I found out about James Jean when I asked about a set of comic books named Fables but rather than the actual content of the book I was much more interested in the artwork for the front cover. I had fallen in love with the graphical style on the front as the line work was so delicate but detailed and the colour was bright, powerful but still blended really well together like a classic water-colour painting. This was when Ken whilst working had told me about how he had a new book out called ‘Rebus’. I had to buy it there and then, it’s truly incredible to me, it captures all the things I saw from the cover of the comic book and so much more.
I would love to be able to reach this level and standard of work one day but I think there’s a lot more work involved to get there as well as the fact it is a very unique style. But rather than actually having and using this style, I’d love to be able to create the level of definition within his characters and worlds. There’s so much narrative within his images and so much going on, you really want to just stare at the drawings for ages just to see how the lines and colours are formed.
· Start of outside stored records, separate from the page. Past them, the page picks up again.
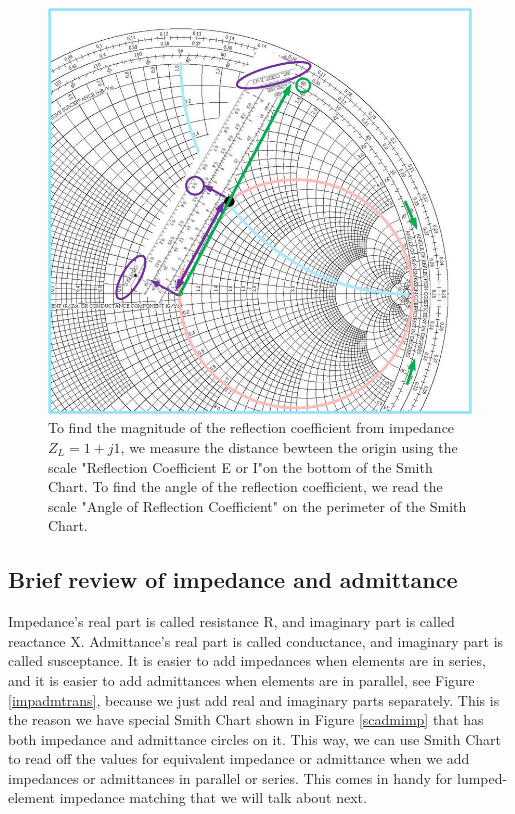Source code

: \documentclass{ximera}
\begin{document}
\begin{figure}[htbp]
\begin{center}
\includegraphics[scale=0.3]{../jpg/FindingGammaFromImpedanceonSC.jpg}
\end{center}
\caption{To find the magnitude of the reflection coefficient from impedance $Z_L=1+j 1$, we measure the distance bewteen the origin using the scale "Reflection Coefficient E or I"on the bottom of the Smith Chart. To find the angle of the reflection coefficient, we read the scale "Angle of Reflection Coefficient" on the perimeter of the Smith Chart.}
\label{scgammafromZ}
\end{figure}

\newpage

\subsection*{Brief review of impedance and admittance}

Impedance's real part is called resistance R, and imaginary part is called reactance X. Admittance's real part is called conductance, and imaginary part is called susceptance. It is easier to add impedances when elements are in series, and it is easier to add admittances when elements are in parallel, see Figure \ref{impadmtrans}, because we just add real and imaginary parts separately. This is the reason we have special Smith Chart shown in Figure \ref{scadmimp} that has both impedance and admittance circles on it.  This way, we can use Smith Chart to read off the values for equivalent impedance or admittance when we add impedances or admittances in parallel or series. This comes in handy for lumped-element impedance matching that we will talk about next.
\end{document}
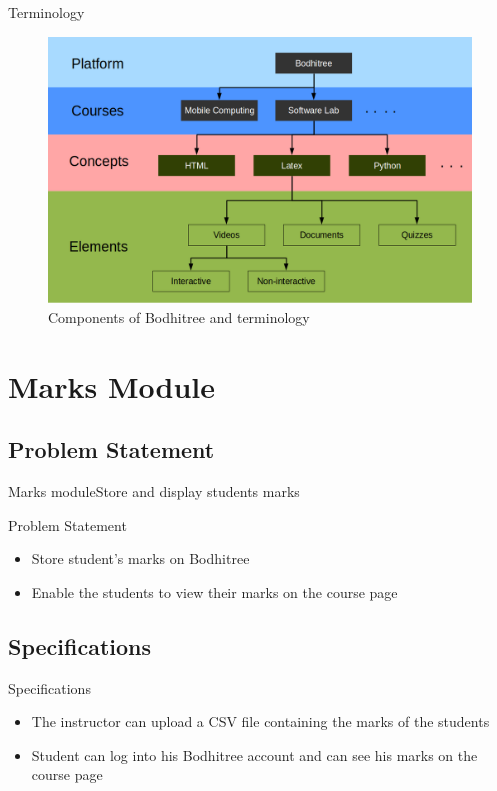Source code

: \documentclass{beamer}
\begin{document}
\begin{frame}{Terminology}
	\begin{figure}
		\centering
		\includegraphics[width=0.8\linewidth]{media/bt}
		\caption{Components of Bodhitree and terminology}
		\label{fig:bt}
	\end{figure}

\end{frame}

\section{Marks Module}

\subsection{Problem Statement}

\begin{frame}{Marks module}{Store and display students marks}
\begin{block}{Problem Statement}
	\begin{itemize}
		\item Store student’s marks on Bodhitree
		\item Enable the students to view their marks on the course page
	\end{itemize}
\end{block}
\end{frame}

\subsection{Specifications}

\begin{frame}{Specifications}
	\begin{itemize}
		\item The instructor can upload a CSV file containing the marks of the students
		\item Student can log into his Bodhitree account and can see his marks on the course page
	\end{itemize}
\end{frame}
\end{document}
He really keeps to his heritage with the style of imagery and the delicate colours and painting sort of style.
The ‘maze girl’ one is one of my favourite images from James Jean at the moment. It captures so much emotion within just the stance of the girl, even though you don’t even see her face you get a sense of how she feels. The body posture in which she’s having to hold the, what seems delicate but intricate, maze wheel behind her back. It’s almost like symbolising that it’s not so easy to move forward, it’s even more expressed with the boy ahead easily rolling the wheel along as the old game is. Her posture and the fact you can see her very small eye lashes brushing down and her head orientation tell you a lot about how she’s feeling. The composition in which she is in the middle, means that she’s the main focus but then gives the maze wheel the full face to the audience.
It’s something that I’ve looked and some what mentioned before about the look of the character and remember how much the posture, curves and layout all effect the emotions conveyed.